Saturn takes 30 years to go around the Sun, thus the sanskrit name Shanaishchara, or slow walker. With twelve constellations of the zodiac girdling the earth, Saturn spends 2½ years traversing each constellation. Each constellation representing specific energy patterns, projects associated characteristics in humans. When planets traverse the constellations, they manifest and enhance unique patterns of behavioral expression. Thus when Saturn moves through your zodiac constellation, its judicial attention is focussed on all your activities and you will feel the full consequences of your negative actions. Actually, Shani’s effects start when it is enters the previous constellation and lingers through the following constellation. With Saturn taking a leisurely 2½ years through each constellation, it totals 7½ years of judicial oversight. Hindu sages presciently recognized this trying period in everyone’s lives as the dreaded “Sādé Sātī” (literally, seven and half). With Saturn repeating its cycle every 30 years (29.46 earth years precisely), we can expect Shani’s jurisprudence to impact us twice or thrice in our lives. One of these 7½ periods will be during the most prolific periods of our life. How we respond to Shani’s influence will define the arc of our lives. Verily, some describe Shani as the anvil, on which our characters are pounded to perfection.

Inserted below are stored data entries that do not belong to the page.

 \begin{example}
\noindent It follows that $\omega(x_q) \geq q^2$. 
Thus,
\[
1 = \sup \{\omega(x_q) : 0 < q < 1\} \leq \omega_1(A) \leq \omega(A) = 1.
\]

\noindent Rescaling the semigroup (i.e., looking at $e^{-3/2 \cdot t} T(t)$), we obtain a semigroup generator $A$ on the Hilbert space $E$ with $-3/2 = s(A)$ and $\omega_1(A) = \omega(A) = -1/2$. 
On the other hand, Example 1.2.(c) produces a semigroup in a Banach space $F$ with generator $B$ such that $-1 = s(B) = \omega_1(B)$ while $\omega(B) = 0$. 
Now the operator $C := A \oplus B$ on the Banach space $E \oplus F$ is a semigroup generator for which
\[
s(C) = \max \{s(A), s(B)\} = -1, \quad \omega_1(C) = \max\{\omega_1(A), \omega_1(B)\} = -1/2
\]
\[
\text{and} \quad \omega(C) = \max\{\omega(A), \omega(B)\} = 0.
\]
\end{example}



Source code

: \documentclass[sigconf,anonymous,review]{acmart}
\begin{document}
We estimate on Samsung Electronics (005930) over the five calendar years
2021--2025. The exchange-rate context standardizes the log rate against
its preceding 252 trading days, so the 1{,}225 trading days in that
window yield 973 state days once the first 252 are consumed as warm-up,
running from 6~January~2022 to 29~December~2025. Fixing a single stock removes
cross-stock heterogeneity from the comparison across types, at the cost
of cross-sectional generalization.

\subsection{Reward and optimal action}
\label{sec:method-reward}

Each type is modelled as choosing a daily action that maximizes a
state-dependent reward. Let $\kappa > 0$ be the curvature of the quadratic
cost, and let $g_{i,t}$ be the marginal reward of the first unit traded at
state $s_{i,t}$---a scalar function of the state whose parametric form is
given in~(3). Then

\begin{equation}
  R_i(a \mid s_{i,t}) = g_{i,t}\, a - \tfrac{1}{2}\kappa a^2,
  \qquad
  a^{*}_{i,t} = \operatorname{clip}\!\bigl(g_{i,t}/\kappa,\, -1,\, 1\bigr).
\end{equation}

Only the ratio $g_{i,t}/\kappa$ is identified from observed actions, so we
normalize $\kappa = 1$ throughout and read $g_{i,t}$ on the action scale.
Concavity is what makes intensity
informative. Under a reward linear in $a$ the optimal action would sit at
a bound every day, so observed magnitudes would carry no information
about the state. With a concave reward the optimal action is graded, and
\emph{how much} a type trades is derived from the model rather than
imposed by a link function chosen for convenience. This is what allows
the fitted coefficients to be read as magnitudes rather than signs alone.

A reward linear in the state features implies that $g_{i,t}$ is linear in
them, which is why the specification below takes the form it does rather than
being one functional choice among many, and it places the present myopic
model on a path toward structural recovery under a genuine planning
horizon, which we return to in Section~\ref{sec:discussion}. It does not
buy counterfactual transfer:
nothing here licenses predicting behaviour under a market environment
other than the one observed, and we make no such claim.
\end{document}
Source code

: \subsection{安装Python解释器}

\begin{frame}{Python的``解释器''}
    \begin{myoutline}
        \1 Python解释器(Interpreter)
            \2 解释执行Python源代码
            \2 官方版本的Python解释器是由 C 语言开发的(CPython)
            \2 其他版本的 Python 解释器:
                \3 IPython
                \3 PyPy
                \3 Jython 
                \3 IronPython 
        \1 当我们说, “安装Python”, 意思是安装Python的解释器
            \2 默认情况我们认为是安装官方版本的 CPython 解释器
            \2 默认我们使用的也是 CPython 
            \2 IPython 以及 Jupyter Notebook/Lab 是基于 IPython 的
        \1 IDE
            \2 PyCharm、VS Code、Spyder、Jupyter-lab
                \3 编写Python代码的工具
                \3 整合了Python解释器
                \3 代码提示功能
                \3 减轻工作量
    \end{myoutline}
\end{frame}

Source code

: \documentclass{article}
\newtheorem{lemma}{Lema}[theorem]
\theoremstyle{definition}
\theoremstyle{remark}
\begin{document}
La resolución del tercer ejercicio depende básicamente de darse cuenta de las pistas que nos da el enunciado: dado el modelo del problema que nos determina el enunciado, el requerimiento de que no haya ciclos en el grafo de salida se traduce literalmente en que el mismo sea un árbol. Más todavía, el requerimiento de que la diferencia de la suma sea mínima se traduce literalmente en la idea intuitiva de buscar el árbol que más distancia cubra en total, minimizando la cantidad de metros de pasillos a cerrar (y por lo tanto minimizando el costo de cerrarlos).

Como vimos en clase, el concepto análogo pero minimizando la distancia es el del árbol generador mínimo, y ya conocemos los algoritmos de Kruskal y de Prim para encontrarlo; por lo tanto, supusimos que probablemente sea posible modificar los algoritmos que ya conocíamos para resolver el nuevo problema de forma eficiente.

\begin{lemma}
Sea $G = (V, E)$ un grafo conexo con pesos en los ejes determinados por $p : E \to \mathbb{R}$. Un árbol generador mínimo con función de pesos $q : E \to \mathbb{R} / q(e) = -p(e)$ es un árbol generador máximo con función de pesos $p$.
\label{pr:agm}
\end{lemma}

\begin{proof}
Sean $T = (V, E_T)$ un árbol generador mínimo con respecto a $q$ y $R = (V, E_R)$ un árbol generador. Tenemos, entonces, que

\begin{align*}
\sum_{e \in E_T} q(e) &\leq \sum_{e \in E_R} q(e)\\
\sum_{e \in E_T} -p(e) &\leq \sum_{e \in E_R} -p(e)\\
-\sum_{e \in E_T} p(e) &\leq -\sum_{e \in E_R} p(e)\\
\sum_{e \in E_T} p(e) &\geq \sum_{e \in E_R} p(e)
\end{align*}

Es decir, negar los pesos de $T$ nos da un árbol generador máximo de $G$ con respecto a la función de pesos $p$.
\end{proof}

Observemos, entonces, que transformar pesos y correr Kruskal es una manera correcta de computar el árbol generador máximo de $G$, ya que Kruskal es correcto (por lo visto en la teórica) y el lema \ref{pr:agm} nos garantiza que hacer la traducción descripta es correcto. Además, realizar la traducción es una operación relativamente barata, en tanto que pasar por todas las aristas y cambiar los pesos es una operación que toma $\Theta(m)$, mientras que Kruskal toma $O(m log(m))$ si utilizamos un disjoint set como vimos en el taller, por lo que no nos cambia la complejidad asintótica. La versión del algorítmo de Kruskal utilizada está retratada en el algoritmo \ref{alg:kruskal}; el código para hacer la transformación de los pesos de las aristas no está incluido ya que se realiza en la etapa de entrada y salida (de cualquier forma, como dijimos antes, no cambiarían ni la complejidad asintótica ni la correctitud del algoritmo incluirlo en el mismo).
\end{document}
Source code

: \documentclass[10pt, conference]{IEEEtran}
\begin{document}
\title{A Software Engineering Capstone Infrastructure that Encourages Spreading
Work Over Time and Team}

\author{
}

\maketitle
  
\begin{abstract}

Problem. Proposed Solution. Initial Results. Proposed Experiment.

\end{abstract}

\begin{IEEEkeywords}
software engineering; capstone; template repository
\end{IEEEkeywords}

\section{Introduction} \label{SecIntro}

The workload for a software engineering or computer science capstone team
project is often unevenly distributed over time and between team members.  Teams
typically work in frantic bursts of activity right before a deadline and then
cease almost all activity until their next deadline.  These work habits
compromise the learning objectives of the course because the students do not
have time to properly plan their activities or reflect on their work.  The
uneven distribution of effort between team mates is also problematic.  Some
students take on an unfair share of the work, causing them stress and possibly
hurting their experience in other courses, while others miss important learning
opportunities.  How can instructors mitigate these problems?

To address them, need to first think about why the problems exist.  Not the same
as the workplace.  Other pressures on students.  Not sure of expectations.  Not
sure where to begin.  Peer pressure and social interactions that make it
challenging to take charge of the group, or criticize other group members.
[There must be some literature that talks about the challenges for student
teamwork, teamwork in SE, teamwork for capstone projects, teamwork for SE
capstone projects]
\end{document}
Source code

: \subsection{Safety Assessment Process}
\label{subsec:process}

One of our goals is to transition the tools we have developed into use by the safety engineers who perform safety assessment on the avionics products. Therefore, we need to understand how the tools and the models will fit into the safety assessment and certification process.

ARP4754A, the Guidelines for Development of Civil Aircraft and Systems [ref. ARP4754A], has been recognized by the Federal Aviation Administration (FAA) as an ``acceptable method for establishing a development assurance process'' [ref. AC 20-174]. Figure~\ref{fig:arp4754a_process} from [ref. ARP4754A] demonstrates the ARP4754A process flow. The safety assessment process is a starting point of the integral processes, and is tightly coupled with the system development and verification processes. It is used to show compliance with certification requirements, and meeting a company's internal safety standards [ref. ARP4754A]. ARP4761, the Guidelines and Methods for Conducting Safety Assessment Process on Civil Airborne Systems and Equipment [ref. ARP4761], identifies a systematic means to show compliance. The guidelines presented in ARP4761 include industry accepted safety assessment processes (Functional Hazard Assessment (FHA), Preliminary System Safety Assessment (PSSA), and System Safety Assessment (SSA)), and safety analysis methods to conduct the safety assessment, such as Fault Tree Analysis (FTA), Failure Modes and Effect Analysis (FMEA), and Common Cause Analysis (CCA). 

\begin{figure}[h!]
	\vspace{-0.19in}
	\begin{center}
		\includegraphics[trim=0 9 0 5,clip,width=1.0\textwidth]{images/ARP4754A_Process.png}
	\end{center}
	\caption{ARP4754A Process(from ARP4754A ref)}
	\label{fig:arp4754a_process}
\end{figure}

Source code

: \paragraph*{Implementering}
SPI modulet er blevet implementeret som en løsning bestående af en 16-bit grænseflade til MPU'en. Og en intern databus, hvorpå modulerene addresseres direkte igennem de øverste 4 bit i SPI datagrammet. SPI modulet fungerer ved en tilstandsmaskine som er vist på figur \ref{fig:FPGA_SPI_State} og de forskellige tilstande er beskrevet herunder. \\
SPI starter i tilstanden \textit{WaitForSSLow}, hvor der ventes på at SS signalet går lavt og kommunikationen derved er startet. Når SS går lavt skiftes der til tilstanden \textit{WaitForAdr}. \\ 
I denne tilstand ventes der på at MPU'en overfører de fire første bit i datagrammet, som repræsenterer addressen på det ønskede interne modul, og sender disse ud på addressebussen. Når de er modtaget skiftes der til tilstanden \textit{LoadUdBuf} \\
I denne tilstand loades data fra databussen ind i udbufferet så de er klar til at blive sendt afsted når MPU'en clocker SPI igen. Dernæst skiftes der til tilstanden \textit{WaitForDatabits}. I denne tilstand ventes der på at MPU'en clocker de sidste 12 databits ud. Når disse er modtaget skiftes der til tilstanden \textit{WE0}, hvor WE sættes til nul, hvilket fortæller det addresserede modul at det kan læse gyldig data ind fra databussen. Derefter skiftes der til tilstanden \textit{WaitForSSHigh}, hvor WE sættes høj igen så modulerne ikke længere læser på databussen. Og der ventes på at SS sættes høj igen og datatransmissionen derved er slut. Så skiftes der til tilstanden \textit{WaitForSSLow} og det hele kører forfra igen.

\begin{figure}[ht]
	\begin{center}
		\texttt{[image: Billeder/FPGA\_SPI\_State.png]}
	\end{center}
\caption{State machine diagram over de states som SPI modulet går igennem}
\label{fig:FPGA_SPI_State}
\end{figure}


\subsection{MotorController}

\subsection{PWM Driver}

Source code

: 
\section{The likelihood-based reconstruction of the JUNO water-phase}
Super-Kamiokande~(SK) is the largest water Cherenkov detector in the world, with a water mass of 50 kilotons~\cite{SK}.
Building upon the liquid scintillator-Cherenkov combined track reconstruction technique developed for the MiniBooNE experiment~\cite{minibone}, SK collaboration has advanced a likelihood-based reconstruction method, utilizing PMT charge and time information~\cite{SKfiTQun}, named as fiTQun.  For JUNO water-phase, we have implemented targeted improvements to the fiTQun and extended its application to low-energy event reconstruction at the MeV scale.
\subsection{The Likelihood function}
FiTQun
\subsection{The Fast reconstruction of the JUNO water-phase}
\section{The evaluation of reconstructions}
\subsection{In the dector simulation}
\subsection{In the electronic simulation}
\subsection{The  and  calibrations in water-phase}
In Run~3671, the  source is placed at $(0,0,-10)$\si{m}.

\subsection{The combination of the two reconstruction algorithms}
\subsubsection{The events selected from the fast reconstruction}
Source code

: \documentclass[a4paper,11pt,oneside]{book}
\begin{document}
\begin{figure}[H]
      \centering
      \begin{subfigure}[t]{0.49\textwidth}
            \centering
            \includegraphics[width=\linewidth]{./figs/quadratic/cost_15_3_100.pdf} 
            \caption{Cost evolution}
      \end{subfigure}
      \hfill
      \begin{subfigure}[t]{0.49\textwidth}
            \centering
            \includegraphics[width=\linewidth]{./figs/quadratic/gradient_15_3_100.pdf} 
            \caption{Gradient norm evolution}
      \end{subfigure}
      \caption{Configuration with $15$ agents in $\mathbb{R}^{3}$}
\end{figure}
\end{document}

While many ricochet from one action-reaction to another action-reaction during the Sādé Sātī, it is important to recognize this phase in your life. There are numerous prescriptions to ward off Shani’s negative influence, but the most effective are imposing self-control and critical introspection.
Astrologers ask that we chant the popular Hanuman Chalisa (Forty verses to Hanuman) on Saturdays, and wear blue-sapphire bound in an iron ring; Saturn itself has a rocky iron core. Most Hindu temples, like the Chinmaya Hanuman Temple in Boston, have a shrine dedicated to the Navagraha (nine celestial bodies), which includes Shani. The most popular temple dedicated to Shani is the Shanéshwar Devasthān (Temple to Ruler of Saturn) in the village of Shinganāpur in Maharashtra.
While on a trip to Shirdi last year, we drove to Shingnāpur to pay our respects at the Shanéshwar temple (Shri Kshetra Shanéshwar Devasthān). The temple is simply a monolithic block of black granite nearly 6 feet tall and about 18 inches wide. Exposed to heat and cold, rain and shine, and in constant communication with Saturn and all the celestial bodies, it is impressively stark.
Devotees offer mustard oil and black sesame seeds to Shani. Offerings are poured in nearby troughs, from where the oil is pumped to spout over the monolith. This ensures a steady stream of all our offerings on the black granite, assuring us of Shani’s grace. If you are traveling around Maharashtra, I highly recommend a quick visit to Shingnāpur Temple. There aren’t many facilities there, so an hour is all you need.